Irene Boyd is a former community organizer that has had a sense of social justice since she was a child. Irene’s father is from Northern Ireland and Irene heard stories from a very young age aboutdiscrimination against Catholics. Irene grew up with an understanding of the worth and dignity of everyone regardless of race or ethnic group. Irene has lived in Nashville since 1955 and has experienced many changes within the city, especially around Catholicism. Irene belongs to St. Joseph Catholic Church in Nashville, Tennessee and is working to strengthen Gamaliel affiliate, NOAH (Nashville Organized for Action and Hope).
How has your Catholic background influenced your work in social j,ustice?
Once I left the convent, it became increasingly clearer to me that I wanted to become active in peace work. My focus was mainly on the peace movement and on issues concerning racism, poverty, apartheid and Central America.
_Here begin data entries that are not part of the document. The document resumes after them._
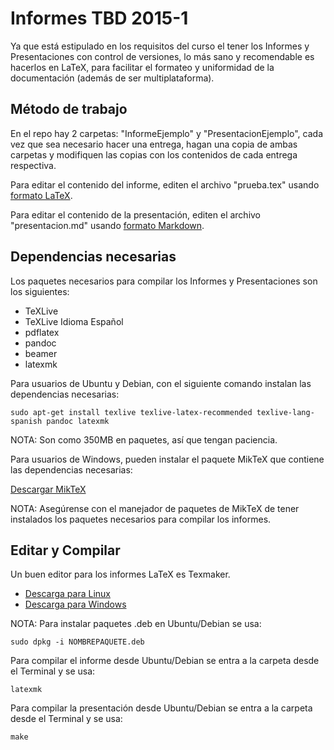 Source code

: # Informes TBD 2015-1

Ya que está estipulado en los requisitos del curso el tener los Informes y Presentaciones con control de versiones, lo más sano y recomendable es hacerlos en LaTeX, para facilitar el formateo y uniformidad de la documentación (además de ser multiplataforma).

## Método de trabajo

En el repo hay 2 carpetas: "InformeEjemplo" y "PresentacionEjemplo", cada vez que sea necesario hacer una entrega, hagan una copia de ambas carpetas y modifiquen las copias con los contenidos de cada entrega respectiva.

Para editar el contenido del informe, editen el archivo "prueba.tex" usando [formato LaTeX](http://users.dickinson.edu/~richesod/latex/latexcheatsheet.pdf).

Para editar el contenido de la presentación, editen el archivo "presentacion.md" usando [formato Markdown](http://daringfireball.net/projects/markdown/syntax).

## Dependencias necesarias

Los paquetes necesarios para compilar los Informes y Presentaciones son los siguientes:

* TeXLive
* TeXLive Idioma Español
* pdflatex
* pandoc
* beamer
* latexmk

Para usuarios de Ubuntu y Debian, con el siguiente comando instalan las dependencias necesarias:

	sudo apt-get install texlive texlive-latex-recommended texlive-lang-spanish pandoc latexmk

NOTA: Son como 350MB en paquetes, así que tengan paciencia.

Para usuarios de Windows, pueden instalar el paquete MikTeX que contiene las dependencias necesarias:

[Descargar MikTeX](http://miktex.org/download)

NOTA: Asegúrense con el manejador de paquetes de MikTeX de tener instalados los paquetes necesarios para compilar los informes.

## Editar y Compilar

Un buen editor para los informes LaTeX es Texmaker.

* [Descarga para Linux](http://www.xm1math.net/texmaker/download.html#linux)
* [Descarga para Windows](http://www.xm1math.net/texmaker/download.html#windows)

NOTA: Para instalar paquetes .deb en Ubuntu/Debian se usa:

	sudo dpkg -i NOMBREPAQUETE.deb

Para compilar el informe desde Ubuntu/Debian se entra a la carpeta desde el Terminal y se usa:

	latexmk

Para compilar la presentación desde Ubuntu/Debian se entra a la carpeta desde el Terminal y se usa:

	make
I was working for the diocese when the encyclicals came out on peace, economy and racism. I then became involved in the ecumenical interfaith community providing and participating in workshops. For about 18 months I also worked with the welfare department and had direct contact with the poor. Additionally, I worked at a methadone clinic and saw the fall out of people trying to get back into society. I witnessed more and more cultural obstacles that prevented people from starting over. I have always been very aware of Catholic Social Teaching and have felt that it does not get on the front burner as often as it should. As a Catholic, all of these experiences led me to work for marginalized members of society, as well as using my teaching experiences to influence my students to do the same.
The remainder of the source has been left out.